So that nothing is lost, restate each entry exactly as supplied.

*** EXERCISE INPUTS ***

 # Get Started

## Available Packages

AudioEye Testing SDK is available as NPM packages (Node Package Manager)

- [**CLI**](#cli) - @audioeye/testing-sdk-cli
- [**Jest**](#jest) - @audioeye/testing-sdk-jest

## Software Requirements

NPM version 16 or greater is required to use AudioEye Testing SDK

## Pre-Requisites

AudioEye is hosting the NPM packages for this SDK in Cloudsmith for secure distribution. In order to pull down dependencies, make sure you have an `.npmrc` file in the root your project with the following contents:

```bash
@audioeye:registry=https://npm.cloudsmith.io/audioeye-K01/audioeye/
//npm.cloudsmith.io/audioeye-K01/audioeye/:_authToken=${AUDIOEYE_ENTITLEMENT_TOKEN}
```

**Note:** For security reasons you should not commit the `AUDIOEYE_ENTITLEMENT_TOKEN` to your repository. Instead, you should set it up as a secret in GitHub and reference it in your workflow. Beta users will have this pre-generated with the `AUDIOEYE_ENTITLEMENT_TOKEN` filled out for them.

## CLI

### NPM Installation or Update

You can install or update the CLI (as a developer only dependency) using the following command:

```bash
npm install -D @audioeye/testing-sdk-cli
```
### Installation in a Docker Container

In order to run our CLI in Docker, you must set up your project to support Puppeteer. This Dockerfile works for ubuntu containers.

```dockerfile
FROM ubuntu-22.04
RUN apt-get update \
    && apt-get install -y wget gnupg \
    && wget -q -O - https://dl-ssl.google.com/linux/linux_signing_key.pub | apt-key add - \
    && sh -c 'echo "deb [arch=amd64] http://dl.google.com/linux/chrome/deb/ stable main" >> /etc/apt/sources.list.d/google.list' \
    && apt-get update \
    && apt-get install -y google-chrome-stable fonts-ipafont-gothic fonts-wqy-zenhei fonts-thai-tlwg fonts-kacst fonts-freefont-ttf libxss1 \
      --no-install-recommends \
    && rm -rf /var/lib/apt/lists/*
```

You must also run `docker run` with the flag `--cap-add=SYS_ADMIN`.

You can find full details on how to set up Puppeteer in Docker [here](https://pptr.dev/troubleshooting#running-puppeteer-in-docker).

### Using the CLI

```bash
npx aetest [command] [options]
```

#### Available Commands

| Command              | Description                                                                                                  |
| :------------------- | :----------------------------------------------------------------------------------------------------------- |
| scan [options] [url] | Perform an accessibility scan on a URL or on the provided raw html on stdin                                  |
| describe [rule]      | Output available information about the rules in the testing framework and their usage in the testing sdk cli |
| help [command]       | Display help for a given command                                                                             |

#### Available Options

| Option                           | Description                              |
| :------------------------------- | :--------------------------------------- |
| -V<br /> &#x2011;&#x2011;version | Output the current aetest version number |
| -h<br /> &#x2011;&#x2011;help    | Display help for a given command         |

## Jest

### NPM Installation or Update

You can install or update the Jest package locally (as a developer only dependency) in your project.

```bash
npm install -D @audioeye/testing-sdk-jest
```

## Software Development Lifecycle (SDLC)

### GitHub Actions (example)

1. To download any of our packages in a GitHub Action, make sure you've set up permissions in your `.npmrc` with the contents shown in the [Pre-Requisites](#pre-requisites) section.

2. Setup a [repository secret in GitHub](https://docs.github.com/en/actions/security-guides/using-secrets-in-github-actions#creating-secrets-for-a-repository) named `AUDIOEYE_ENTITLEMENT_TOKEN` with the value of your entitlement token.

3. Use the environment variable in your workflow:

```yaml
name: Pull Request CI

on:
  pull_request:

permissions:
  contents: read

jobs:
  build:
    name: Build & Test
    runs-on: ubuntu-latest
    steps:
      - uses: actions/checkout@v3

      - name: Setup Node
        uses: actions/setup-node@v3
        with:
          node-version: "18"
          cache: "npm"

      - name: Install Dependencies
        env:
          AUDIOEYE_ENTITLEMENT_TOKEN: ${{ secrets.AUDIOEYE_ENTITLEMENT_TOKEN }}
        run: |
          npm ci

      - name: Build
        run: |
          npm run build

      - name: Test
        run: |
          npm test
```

*** End of EXERCISE INPUTS ***

RESPONSE TO THIS TASK:
 # Get Started

## Available Packages

AudioEye Testing SDK is available as NPM packages (Node Package Manager)

- [**CLI**](#cli) - @audioeye/testing-sdk-cli
- [**Jest**](#jest) - @audioeye/testing-sdk-jest

## Software Requirements

NPM version 16 or greater is required to use AudioEye Testing SDK

## Pre-Requisites

AudioEye is hosting the NPM packages for this SDK in Cloudsmith for secure distribution. In order to pull down dependencies, make sure you have an `.npmrc` file in the root your project with the following contents:

```bash
@audioeye:registry=https://npm.cloudsmith.io/audioeye-K01/audioeye/
//npm.cloudsmith.io/audioeye-K01/audioeye/:_authToken=${AUDIOEYE_ENTITLEMENT_TOKEN}
```

**Note:** For security reasons you should not commit the `AUDIOEYE_ENTITLEMENT_TOKEN` to your repository. Instead, you should set it up as a secret in GitHub and reference it in your workflow. Beta users will have this pre-generated with the `AUDIOEYE_ENTITLEMENT_TOKEN` filled out for them.

## CLI

### NPM Installation or Update

You can install or update the CLI (as a developer only dependency) using the following command:

```bash
npm install -D @audioeye/testing-sdk-cli
```
### Installation in a Docker Container

In order to run our CLI in Docker, you must set up your project to support Puppeteer. This Dockerfile works for ubuntu containers.

```dockerfile
FROM ubuntu-22.04
RUN apt-get update \
    && apt-get install -y wget gnupg \
    && wget -q -O - https://dl-ssl.google.com/linux/linux_signing_key.pub | apt-key add - \
    && sh -c 'echo "deb [arch=amd64] http://dl.google.com/linux/chrome/deb/ stable main" >> /etc/apt/sources.list.d/google.list' \
    && apt-get update \
    && apt-get install -y google-chrome-stable fonts-ipafont-gothic fonts-wqy-zenhei fonts-thai-tlwg fonts-kacst fonts-freefont-ttf libxss1 \
      --no-install-recommends \
    && rm -rf /var/lib/apt/lists/*
```

You must also run `docker run` with the flag `--cap-add=SYS_ADMIN`.

You can find full details on how to set up Puppeteer in Docker [here](https://pptr.dev/troubleshooting#running-puppeteer-in-docker).

### Using the CLI

```bash
npx aetest [command] [options]
```

#### Available Commands

| Command              | Description                                                                                                  |
| :------------------- | :----------------------------------------------------------------------------------------------------------- |
| scan [options] [url] | Perform an accessibility scan on a URL or on the provided raw html on stdin                                  |
| describe [rule]      | Output available information about the rules in the testing framework and their usage in the testing sdk cli |
| help [command]       | Display help for a given command                                                                             |

#### Available Options

| Option                           | Description                              |
| :------------------------------- | :--------------------------------------- |
| -V<br /> &#x2011;&#x2011;version | Output the current aetest version number |
| -h<br /> &#x2011;&#x2011;help    | Display help for a given command         |

## Jest

### NPM Installation or Update

You can install or update the Jest package locally (as a developer only dependency) in your project.

```bash
npm install -D @audioeye/testing-sdk-jest
```

## Software Development Lifecycle (SDLC)

### GitHub Actions (example)

1. To download any of our packages in a GitHub Action, make sure you've set up permissions in your `.npmrc` with the contents shown in the [Pre-Requisites](#pre-requisites) section.

2. Setup a [repository secret in GitHub](https://docs.github.com/en/actions/security-guides/using-secrets-in-github-actions#creating-secrets-for-a-repository) named `AUDIOEYE_ENTITLEMENT_TOKEN` with the value of your entitlement token.

3. Use the environment variable in your workflow:

```yaml
name: Pull Request CI

on:
  pull_request:

permissions:
  contents: read

jobs:
  build:
    name: Build & Test
    runs-on: ubuntu-latest
    steps:
      - uses: actions/checkout@v3

      - name: Setup Node
        uses: actions/setup-node@v3
        with:
          node-version: "18"
          cache: "npm"

      - name: Install Dependencies
        env:
          AUDIOEYE_ENTITLEMENT_TOKEN: ${{ secrets.AUDIOEYE_ENTITLEMENT_TOKEN }}
        run: |
          npm ci

      - name: Build
        run: |
          npm run build

      - name: Test
        run: |
          npm test
```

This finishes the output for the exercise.